Few people can string together words as beautifully as Ian McEwan.  He joins us to talk about his new tale of a prenatal Hamlet.

This hour originally aired Sept. 21, 2016.

Novelist and author Ian McEwan, pictured in the WBUR offices on Wednesday, September 21, 2016. (Jesse Costa/WBUR)
Novelist and author Ian McEwan, pictured in the WBUR offices on Wednesday, September 21, 2016. (Jesse Costa/WBUR)

When you read an Ian McEwan novel, you can almost hear the pauses in the clacking of his keyboard as he comes up with a beautiful idea and a beautiful way to put it to paper.
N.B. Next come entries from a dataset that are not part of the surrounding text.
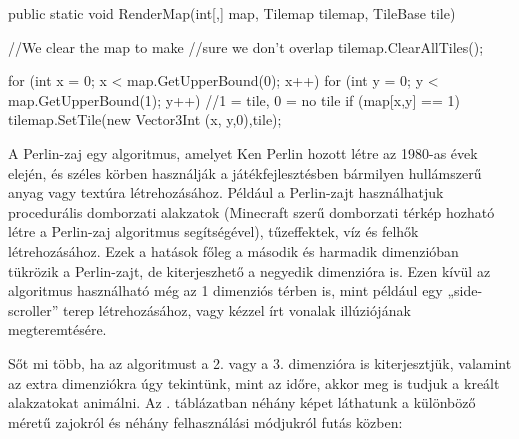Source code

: \begin{java}
public static void RenderMap(int[,] map, 
    Tilemap tilemap, TileBase tile)
{
    //We clear the map to make
    //sure we don't overlap
    tilemap.ClearAllTiles();

    for (int x = 0; x < 
        map.GetUpperBound(0); x++)
    {
        for (int y = 0; y < 
            map.GetUpperBound(1); y++)
        {
            //1 = tile, 0 = no tile
            if (map[x,y] == 1)
            {
                tilemap.SetTile(new Vector3Int
                    (x, y,0),tile);
            }
        }
    }
}
\end{java}


A Perlin-zaj egy algoritmus, amelyet Ken Perlin hozott létre az 1980-as évek elején, és széles körben használják a játékfejlesztésben bármilyen hullámszerű anyag vagy textúra létrehozásához. Például a Perlin-zajt használhatjuk procedurális domborzati alakzatok (Minecraft szerű domborzati térkép hozható létre a Perlin-zaj algoritmus segítségével), tűzeffektek, víz és felhők létrehozásához. Ezek a hatások főleg a második és harmadik dimenzióban tükrözik a Perlin-zajt, de kiterjeszhető a negyedik dimenzióra is. Ezen kívül az algoritmus használható még az 1 dimenziós térben is, mint például egy „side-scroller” terep létrehozásához, vagy kézzel írt vonalak illúziójának megteremtésére.\cite{perlin2}

Sőt mi több, ha az algoritmust a 2. vagy a 3. dimenzióra is kiterjesztjük, valamint az extra dimenziókra úgy tekintünk, mint az időre, akkor meg is tudjuk a kreált alakzatokat animálni. Az . táblázatban néhány képet láthatunk a különböző méretű zajokról és néhány felhasználási módjukról futás közben:\cite{perlin1}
All the literary laurels aside, think of just how much pure fun you’ve had reading his novels. How much he gives the reader. Well, he’s done it again. A new novel, and its narrator and hero, both born in these strange times. This hour On Point, Ian McEwan and his book, “Nutshell.” — Jane Clayson 

Guest

Ian McEwan, award-winning novelist and author. Author of the new novel, “Nutshell.” Also author of 17 other novels, including “Atonement,” “Saturday” and “Amsterdam.”

From The Reading List

The Wall Street Journal: Ian McEwan on ‘Nutshell’ and Its Extraordinary Narrator -- "The idea for the extremely unusual narrator of Ian McEwan’s new novel 'Nutshell' first came to him while he was chatting with his pregnant daughter-in-law. 'We were talking about the baby, and I was very much aware of the baby as a presence in the room,'he recalls. He jotted down a few notes, and soon afterward, daydreaming in a long meeting, the first sentence of the novel popped into his head: 'So here I am, upside down in a woman.'"
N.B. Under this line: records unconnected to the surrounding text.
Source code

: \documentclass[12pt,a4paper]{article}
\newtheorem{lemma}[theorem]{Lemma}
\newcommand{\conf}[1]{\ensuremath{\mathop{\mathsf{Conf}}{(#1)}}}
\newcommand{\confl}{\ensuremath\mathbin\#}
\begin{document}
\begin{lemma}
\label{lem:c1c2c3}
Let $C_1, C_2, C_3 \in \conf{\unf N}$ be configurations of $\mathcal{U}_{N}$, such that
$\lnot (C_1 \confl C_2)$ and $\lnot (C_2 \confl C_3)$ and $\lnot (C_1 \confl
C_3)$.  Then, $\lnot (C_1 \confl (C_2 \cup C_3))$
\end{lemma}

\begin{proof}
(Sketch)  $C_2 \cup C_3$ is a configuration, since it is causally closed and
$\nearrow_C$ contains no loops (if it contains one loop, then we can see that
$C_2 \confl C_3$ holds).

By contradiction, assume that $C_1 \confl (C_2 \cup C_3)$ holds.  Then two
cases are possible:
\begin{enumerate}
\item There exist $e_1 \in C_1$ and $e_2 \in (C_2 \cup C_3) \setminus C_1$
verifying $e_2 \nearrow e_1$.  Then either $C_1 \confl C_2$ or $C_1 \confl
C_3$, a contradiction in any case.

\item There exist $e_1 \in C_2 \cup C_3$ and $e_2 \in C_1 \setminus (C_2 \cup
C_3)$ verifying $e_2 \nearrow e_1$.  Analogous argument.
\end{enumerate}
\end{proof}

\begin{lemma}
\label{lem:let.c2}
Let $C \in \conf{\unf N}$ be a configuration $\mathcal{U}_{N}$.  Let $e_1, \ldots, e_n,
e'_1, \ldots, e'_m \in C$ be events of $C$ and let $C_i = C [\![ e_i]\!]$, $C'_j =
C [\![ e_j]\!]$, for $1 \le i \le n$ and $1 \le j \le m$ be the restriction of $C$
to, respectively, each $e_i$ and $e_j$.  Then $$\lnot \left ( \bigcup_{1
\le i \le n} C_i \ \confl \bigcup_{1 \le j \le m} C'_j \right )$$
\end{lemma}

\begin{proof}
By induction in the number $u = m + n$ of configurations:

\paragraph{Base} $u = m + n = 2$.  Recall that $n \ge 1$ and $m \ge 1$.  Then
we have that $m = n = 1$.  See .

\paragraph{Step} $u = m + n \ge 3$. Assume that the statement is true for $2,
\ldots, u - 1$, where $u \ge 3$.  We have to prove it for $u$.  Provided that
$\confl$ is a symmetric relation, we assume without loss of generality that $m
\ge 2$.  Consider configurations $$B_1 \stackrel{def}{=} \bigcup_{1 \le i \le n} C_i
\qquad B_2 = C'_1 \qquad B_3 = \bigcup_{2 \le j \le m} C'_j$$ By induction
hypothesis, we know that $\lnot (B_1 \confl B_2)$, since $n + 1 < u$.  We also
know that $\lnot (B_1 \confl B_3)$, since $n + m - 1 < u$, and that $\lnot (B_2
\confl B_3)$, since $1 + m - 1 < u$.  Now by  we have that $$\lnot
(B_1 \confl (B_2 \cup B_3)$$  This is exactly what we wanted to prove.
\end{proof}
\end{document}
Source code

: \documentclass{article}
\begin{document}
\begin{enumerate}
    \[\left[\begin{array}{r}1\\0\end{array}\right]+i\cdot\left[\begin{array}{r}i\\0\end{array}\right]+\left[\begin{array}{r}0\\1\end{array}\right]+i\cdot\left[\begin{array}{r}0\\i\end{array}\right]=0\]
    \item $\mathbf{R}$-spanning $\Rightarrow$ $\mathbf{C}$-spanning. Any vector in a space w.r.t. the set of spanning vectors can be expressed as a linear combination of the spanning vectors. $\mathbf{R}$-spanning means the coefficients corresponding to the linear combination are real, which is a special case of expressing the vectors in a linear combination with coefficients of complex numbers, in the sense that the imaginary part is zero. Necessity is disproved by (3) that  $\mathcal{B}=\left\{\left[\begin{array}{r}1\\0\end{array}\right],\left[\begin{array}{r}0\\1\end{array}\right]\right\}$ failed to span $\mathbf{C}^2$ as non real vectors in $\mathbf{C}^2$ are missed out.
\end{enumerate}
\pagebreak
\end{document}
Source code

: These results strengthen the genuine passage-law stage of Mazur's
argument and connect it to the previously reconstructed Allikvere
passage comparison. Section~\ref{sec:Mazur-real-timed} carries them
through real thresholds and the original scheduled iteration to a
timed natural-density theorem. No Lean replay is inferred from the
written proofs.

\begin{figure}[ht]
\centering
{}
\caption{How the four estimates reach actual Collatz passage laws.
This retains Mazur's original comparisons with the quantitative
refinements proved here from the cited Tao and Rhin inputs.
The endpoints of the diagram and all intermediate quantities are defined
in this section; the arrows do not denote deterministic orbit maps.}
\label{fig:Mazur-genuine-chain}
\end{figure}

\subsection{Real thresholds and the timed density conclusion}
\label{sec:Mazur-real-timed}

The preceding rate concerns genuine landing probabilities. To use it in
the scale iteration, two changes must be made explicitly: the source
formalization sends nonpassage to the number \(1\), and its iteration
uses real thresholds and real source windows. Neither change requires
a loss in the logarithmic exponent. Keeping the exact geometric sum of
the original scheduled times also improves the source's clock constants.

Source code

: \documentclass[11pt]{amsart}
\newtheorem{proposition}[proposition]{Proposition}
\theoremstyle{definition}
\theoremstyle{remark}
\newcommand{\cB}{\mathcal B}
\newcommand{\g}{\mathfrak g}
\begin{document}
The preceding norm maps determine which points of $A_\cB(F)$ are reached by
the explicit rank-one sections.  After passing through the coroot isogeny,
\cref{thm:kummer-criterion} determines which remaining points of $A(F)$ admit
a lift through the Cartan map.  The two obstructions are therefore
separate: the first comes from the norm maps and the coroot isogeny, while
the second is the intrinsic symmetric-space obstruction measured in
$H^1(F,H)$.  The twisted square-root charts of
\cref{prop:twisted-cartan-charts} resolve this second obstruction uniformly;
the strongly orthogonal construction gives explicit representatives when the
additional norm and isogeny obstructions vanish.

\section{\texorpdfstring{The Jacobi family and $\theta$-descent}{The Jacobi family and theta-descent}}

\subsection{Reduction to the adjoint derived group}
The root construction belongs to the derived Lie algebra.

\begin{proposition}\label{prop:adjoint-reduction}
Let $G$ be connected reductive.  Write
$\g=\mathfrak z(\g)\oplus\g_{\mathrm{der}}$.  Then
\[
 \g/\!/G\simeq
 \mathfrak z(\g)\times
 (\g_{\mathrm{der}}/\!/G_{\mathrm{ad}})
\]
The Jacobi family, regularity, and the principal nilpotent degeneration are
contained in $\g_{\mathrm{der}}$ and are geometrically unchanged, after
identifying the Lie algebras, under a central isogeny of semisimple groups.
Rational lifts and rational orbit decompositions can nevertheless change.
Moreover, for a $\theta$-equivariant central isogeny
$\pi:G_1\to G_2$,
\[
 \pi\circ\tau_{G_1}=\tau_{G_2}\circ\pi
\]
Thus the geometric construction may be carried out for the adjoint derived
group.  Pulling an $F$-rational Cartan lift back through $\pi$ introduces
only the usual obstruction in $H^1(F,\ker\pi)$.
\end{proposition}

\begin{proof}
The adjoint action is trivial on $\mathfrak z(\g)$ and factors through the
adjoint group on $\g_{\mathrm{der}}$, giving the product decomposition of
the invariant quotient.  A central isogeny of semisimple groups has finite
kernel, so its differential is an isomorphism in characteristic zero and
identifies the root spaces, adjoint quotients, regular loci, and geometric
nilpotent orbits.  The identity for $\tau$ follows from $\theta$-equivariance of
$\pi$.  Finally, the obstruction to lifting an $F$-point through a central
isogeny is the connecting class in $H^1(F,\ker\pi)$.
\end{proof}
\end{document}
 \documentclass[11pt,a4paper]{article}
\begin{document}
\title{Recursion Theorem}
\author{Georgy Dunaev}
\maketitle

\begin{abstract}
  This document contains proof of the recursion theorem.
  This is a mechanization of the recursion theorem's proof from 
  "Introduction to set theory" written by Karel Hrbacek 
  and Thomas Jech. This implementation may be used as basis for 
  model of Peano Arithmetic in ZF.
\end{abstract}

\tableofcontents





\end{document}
New York Times: An Unborn Baby Overhears Plans for a Murder in Ian McEwan’s Latest Novel -- "We might begin with Hamlet, of course, but we may also begin with Abhimanyu. Locked inside his mother’s womb — as one version of the Mahabharata story runs — Abhimanyu overhears his father, Arjuna, discussing a well-known battle strategy with his wife. It involves a military formation called the “disk”: A murderous rank of enemy soldiers forms around a warrior in a perfect spiral, and seven steps, carried out in precise sequence, can penetrate that deadly labyrinth, permitting escape. Abhimanyu listens intently — at times, the thrumming drone of his mother’s aorta next to his tiny ear is near-deafening — but as Arjuna speaks, his mother dozes off to sleep. The conversation stops. The final route of escape — the seventh step — is left unmentioned."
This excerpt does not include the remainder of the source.